China’s ‘one child’ policy a factor

CdeBaca said the department has had ongoing dialogue with Russia and China over the concerns.

“These truths can be hard to tell and hard to hear, at the same time that we need to have an accurate and respectful dialogue with them on what can be done and what needs to be done,” he said.

The TIP report identified China as a source, transit and destination country for people subjected to forced labor and sex trafficking.

One key factor is the demand for foreign women as brides (or to work as prostitutes) for men in a country where there are fewer women than men; China’s sex ratio has been artificially skewed by the government-enforced “one-child” system, alongside a cultural preference for baby boys.

The report also found that the Chinese government perpetuated human trafficking in at least 320 state-run institutions, compared to just seven institutions where victims were helped.

“China remains a significant source of girls and women subjected to forced prostitution throughout the world,” it said. “During the year, Chinese sex trafficking victims were reported on all of the inhabited continents.”

“We come across Chinese victims here in the United States, and our embassies actually come across Chinese victims in countries around the world,” CdeBaca said during the briefing. “And we have gone out of our way to help them, to make sure that they are safe, make sure that they have a voice in the process.”

In April – too late to have any impact on this year’s TIP report – China brought out a national plan of action on trafficking.
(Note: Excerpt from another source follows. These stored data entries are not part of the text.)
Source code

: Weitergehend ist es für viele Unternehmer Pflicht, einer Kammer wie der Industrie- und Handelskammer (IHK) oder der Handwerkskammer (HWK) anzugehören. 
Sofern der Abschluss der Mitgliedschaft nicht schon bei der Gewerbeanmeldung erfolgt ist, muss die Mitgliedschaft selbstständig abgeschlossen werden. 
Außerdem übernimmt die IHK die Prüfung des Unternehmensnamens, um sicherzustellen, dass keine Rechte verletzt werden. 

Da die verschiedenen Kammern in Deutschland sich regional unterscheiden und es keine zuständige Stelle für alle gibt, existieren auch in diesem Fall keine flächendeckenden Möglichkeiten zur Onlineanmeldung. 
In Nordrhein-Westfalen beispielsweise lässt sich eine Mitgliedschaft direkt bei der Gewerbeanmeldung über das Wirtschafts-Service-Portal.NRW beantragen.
CdeBaca said the U.S. looked forward to working with China and “seeing the results that will hopefully come out of that national plan of action.”
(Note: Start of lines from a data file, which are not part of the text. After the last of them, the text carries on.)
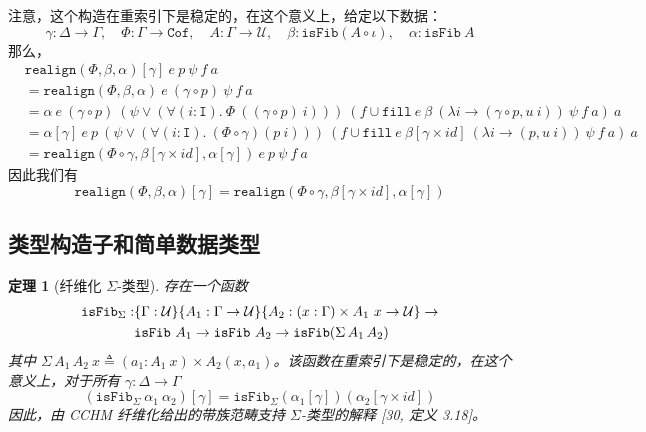 \documentclass{ctexrep}
\theoremstyle{plain}
\newtheorem{theorem}{定理}[section]
\theoremstyle{definition}
\theoremstyle{remark}
\newcommand{\Cof}{\mathtt{Cof}}
\begin{document}
注意，这个构造在重索引下是稳定的，在这个意义上，给定以下数据：
\[
\gamma : \Delta \to \Gamma, \quad \Phi : \Gamma \to \Cof, \quad A : \Gamma \to \mathcal{U}, \quad \beta : \mathtt{isFib}(A \circ \iota), \quad \alpha : \mathtt{isFib}\ A
\]
那么，
\begin{align*}
&\mathtt{realign}(\Phi, \beta, \alpha)[\gamma]\ e\ p\ \psi\ f\ a \\
&= \mathtt{realign}(\Phi, \beta, \alpha)\ e\ (\gamma \circ p)\ \psi\ f\ a \\
&= \alpha\ e\ (\gamma \circ p)\ (\psi \lor (\forall(i : \mathtt{I}).\ \Phi\ ((\gamma \circ p)\ i)))\ (f \cup \mathtt{fill}\ e\ \beta\ (\lambda i \to (\gamma \circ p, u\ i))\ \psi\ f\ a)\ a \\
&= \alpha[\gamma]\ e\ p\ (\psi \lor (\forall(i : \mathtt{I}).\ (\Phi \circ \gamma)(p\ i)))\ (f \cup \mathtt{fill}\ e\ \beta[\gamma \times  id ]\ (\lambda i \to (p, u\ i))\ \psi\ f\ a)\ a \\
&= \mathtt{realign}(\Phi \circ \gamma, \beta[\gamma \times  id ], \alpha[\gamma])\ e\ p\ \psi\ f\ a
\end{align*}
因此我们有
\[
\mathtt{realign}(\Phi, \beta, \alpha)[\gamma] = \mathtt{realign}(\Phi \circ \gamma, \beta[\gamma \times  id ], \alpha[\gamma])
\]

\subsection{类型构造子和简单数据类型}

\begin{theorem}[纤维化 $\Sigma$-类型]
存在一个函数
\begin{align}
\mathtt{isFib}_\Sigma : &\{\Gamma : \mathcal{U}\}\{A_1 : \Gamma \to \mathcal{U}\}\{A_2 : (x : \Gamma) \times A_1\ x \to \mathcal{U}\} \to \\
&\mathtt{isFib}\ A_1 \to \mathtt{isFib}\ A_2 \to \mathtt{isFib}(\Sigma\,A_1\,A_2)\notag
\end{align}
其中 $\Sigma\,A_1\,A_2\ x \triangleq (a_1 : A_1\ x) \times A_2(x, a_1)$。该函数在重索引下是稳定的，在这个意义上，对于所有 $\gamma : \Delta \to \Gamma$
\begin{equation}
(\mathtt{isFib}_\Sigma\ \alpha_1\ \alpha_2)[\gamma] = \mathtt{isFib}_\Sigma(\alpha_1[\gamma])(\alpha_2[\gamma \times  id ])
\end{equation}
因此，由 CCHM 纤维化给出的带族范畴支持 $\Sigma$-类型的解释 [30, 定义 3.18]。
\end{theorem}
\end{document}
The report similarly found Russia to be a source, transit and destination country for forced labor and sex trafficking.

It cited researchers’ estimates that one million people in Russia were exposed to exploitative practices characteristic of trafficking, “such as withholding of documents, nonpayment for services, physical abuse, or extremely poor living conditions.”

Russian women and children were reported to be subjected to sex trafficking in Russia and abroad, while foreigners were also forced into prostitution in Russia.

House Foreign Affairs Committee chairman Rep. Ed Royce (R-Calif.) called this year’s TIP report “a mixed bag.”

“On the one hand, after I have long called for such action, the State Department today has rightly downgraded some of the world’s worst human trafficking offenders. This step is long overdue,” he said.

“Despite this welcome development, other countries known for their egregious human trafficking records, like Vietnam and Laos, have not been downgraded, and Cambodia should be ranked even lower, in tier three.”

Vietnam and Laos are tier two countries; Cambodia is on the tier two watchlist.

The 21 tier three countries in the 2013 TIP report are Algeria, the Central African Republic, China, Cuba, Democratic Republic of Congo, Equatorial Guinea, Eritrea, Guinea-Bissau, Iran, North Korea, Kuwait, Libya, Mauritania, Papua New Guinea, Russia, Saudi Arabia, Sudan, Syria, Uzbekistan, Yemen and Zimbabwe.